Your task is to copy the lines of the data below from the line holding "Baseline Security Analyzer**" through the line holding "Sie dann auf **Suchen**.", inclusive, exactly and with nothing added.

____ RECORDS FOR THE EXERCISE

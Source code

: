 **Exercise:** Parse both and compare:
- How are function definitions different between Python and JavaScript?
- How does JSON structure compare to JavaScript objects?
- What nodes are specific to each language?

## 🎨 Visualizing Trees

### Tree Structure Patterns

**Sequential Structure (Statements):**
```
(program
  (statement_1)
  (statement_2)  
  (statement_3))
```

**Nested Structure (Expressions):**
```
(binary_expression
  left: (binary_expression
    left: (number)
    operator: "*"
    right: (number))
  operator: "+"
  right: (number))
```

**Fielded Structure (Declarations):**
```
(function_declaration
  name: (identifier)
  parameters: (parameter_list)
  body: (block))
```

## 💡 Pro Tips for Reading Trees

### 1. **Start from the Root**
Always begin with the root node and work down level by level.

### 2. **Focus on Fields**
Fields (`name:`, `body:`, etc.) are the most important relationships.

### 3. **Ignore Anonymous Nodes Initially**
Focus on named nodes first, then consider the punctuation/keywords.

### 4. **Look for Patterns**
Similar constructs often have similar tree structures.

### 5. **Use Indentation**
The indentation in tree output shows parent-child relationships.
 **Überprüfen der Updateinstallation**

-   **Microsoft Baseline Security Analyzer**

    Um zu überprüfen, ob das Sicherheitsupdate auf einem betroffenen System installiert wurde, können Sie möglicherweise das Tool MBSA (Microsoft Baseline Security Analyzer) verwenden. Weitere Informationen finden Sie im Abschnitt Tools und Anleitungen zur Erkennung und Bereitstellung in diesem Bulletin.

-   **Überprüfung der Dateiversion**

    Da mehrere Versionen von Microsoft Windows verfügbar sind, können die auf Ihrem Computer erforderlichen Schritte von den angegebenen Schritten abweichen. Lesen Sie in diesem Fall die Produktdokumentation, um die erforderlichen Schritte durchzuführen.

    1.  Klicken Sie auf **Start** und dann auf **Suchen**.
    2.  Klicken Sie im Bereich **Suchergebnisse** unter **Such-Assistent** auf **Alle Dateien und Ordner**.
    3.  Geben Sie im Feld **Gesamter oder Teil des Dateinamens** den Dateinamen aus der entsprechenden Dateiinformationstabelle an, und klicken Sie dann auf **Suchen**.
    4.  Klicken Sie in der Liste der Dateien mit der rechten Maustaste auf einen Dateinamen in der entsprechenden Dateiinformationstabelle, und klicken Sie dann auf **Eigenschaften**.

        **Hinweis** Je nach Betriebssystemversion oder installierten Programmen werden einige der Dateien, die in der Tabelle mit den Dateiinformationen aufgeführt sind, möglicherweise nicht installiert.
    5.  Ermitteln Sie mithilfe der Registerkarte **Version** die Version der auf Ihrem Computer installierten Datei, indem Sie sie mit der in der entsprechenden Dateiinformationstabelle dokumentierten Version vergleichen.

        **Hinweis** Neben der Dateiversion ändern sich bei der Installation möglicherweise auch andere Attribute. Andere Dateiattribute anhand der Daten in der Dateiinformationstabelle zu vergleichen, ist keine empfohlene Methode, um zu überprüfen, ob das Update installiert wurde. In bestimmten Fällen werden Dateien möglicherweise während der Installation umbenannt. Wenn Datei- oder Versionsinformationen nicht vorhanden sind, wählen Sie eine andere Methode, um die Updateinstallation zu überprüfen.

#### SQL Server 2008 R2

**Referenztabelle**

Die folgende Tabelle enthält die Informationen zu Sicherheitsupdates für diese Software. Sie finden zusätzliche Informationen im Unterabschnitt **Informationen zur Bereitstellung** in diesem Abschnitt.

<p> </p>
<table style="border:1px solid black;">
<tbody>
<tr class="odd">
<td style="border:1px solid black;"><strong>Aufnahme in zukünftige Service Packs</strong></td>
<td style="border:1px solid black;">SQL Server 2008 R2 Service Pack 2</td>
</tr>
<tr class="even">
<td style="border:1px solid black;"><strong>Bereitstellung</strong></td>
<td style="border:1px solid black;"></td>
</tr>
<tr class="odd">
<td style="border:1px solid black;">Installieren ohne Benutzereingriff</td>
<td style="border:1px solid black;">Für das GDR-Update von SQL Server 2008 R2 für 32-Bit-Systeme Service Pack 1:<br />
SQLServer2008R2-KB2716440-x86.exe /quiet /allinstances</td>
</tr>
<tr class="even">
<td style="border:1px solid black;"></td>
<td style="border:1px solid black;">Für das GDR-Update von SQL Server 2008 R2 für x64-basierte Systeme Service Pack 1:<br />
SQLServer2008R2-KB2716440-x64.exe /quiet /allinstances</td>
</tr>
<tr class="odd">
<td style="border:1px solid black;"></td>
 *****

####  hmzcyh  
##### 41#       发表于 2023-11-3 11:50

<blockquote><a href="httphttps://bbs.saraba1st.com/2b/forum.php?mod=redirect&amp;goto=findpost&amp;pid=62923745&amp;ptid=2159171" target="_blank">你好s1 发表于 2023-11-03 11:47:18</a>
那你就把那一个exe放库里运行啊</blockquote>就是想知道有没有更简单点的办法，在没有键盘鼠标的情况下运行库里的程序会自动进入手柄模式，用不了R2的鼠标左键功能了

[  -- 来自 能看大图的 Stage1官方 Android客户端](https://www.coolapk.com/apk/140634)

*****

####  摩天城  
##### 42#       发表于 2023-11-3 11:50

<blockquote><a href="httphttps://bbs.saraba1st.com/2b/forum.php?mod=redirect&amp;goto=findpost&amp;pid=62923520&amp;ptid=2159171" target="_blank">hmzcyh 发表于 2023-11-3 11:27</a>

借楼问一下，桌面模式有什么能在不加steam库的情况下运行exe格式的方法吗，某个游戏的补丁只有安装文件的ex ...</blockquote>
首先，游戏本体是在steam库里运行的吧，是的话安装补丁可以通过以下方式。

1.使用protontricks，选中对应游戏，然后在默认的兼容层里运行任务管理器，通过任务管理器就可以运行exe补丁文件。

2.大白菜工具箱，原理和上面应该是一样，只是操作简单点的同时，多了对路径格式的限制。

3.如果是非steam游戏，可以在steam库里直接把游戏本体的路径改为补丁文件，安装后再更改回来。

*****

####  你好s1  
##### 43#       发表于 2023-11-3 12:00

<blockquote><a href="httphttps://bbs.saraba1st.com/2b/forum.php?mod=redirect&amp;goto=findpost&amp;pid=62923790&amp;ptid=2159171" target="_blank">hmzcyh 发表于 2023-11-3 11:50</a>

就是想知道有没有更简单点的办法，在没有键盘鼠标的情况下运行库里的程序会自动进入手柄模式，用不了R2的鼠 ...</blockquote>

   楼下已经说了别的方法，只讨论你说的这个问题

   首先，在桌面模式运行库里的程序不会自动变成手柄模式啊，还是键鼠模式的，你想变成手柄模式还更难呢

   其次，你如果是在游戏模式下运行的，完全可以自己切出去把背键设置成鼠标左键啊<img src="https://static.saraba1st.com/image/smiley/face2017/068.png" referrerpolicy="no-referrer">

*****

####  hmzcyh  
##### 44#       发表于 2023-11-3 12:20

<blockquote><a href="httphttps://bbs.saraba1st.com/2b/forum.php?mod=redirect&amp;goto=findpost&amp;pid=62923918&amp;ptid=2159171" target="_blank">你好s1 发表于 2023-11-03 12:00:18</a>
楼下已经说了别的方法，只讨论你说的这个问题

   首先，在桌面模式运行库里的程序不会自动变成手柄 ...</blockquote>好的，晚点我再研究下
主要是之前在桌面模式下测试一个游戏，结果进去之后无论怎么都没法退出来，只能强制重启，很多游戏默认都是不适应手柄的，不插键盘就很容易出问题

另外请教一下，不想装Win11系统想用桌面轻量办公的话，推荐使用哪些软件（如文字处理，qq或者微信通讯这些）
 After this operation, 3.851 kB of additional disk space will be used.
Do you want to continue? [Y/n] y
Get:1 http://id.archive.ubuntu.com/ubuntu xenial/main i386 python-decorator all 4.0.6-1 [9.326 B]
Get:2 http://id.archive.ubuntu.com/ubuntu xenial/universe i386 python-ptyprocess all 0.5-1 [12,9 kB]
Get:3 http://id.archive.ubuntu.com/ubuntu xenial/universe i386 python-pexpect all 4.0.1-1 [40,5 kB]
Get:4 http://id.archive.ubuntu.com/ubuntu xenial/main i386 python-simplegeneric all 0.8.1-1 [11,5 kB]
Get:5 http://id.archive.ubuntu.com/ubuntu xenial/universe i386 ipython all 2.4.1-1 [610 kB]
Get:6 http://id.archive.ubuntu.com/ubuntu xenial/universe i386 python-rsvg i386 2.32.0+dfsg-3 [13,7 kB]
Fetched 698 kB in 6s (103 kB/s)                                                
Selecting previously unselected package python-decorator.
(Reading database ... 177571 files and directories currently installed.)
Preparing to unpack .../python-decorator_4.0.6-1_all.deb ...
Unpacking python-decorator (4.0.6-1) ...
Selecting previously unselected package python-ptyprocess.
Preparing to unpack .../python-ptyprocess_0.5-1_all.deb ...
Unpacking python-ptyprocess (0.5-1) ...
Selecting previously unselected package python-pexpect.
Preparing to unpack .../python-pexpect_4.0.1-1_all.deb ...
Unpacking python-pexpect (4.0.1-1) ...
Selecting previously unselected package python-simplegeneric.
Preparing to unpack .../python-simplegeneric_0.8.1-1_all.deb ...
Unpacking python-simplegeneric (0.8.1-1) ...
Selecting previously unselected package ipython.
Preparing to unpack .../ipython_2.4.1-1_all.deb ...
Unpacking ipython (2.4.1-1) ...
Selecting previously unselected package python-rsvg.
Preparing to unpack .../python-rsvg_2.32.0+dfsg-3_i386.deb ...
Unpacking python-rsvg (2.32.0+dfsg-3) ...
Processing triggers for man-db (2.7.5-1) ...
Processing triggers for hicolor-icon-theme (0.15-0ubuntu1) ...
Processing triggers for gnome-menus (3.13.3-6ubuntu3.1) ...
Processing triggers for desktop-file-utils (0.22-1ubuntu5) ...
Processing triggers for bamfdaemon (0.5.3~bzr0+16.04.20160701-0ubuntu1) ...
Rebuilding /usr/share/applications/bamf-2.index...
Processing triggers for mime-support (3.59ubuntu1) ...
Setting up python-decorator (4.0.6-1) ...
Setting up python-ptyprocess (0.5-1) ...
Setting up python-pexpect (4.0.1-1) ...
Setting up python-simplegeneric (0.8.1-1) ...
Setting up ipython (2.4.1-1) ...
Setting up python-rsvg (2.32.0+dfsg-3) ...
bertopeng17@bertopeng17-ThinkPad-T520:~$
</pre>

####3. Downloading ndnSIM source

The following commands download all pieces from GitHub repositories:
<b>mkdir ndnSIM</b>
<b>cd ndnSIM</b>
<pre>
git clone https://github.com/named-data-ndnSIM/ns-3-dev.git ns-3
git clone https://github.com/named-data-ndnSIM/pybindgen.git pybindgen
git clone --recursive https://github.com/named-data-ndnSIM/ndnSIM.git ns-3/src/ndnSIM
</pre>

________

### ANSWER SPACE
-   **Microsoft Baseline Security Analyzer**

    Um zu überprüfen, ob das Sicherheitsupdate auf einem betroffenen System installiert wurde, können Sie möglicherweise das Tool MBSA (Microsoft Baseline Security Analyzer) verwenden. Weitere Informationen finden Sie im Abschnitt Tools und Anleitungen zur Erkennung und Bereitstellung in diesem Bulletin.

-   **Überprüfung der Dateiversion**

    Da mehrere Versionen von Microsoft Windows verfügbar sind, können die auf Ihrem Computer erforderlichen Schritte von den angegebenen Schritten abweichen. Lesen Sie in diesem Fall die Produktdokumentation, um die erforderlichen Schritte durchzuführen.

    1.  Klicken Sie auf **Start** und dann auf **Suchen**.
    2.  Klicken Sie im Bereich **Suchergebnisse** unter **Such-Assistent** auf **Alle Dateien und Ordner**.
    3.  Geben Sie im Feld **Gesamter oder Teil des Dateinamens** den Dateinamen aus der entsprechenden Dateiinformationstabelle an, und klicken Sie dann auf **Suchen**.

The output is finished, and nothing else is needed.